** Opening Input data block **

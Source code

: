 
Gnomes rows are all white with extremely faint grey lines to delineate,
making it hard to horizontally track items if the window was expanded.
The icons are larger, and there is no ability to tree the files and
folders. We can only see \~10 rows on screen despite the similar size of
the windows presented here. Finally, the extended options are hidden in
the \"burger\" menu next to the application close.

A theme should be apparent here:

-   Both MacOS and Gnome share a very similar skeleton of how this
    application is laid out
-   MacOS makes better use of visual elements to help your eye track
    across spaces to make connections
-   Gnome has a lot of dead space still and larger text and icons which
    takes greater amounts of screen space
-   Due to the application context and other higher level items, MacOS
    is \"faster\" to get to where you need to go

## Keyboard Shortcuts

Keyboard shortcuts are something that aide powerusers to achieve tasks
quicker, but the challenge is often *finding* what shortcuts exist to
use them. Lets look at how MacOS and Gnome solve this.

** Closing Input data block **

◆ **Exercise instructions**: Output an exact copy of the lines from the one holding "the windows presented" to the last line of the data, inclusive, and nothing beyond that range.

◆ **Expected answer**:
the windows presented here. Finally, the extended options are hidden in
the \"burger\" menu next to the application close.

A theme should be apparent here:

-   Both MacOS and Gnome share a very similar skeleton of how this
    application is laid out
-   MacOS makes better use of visual elements to help your eye track
    across spaces to make connections
-   Gnome has a lot of dead space still and larger text and icons which
    takes greater amounts of screen space
-   Due to the application context and other higher level items, MacOS
    is \"faster\" to get to where you need to go

## Keyboard Shortcuts

Keyboard shortcuts are something that aide powerusers to achieve tasks
quicker, but the challenge is often *finding* what shortcuts exist to
use them. Lets look at how MacOS and Gnome solve this.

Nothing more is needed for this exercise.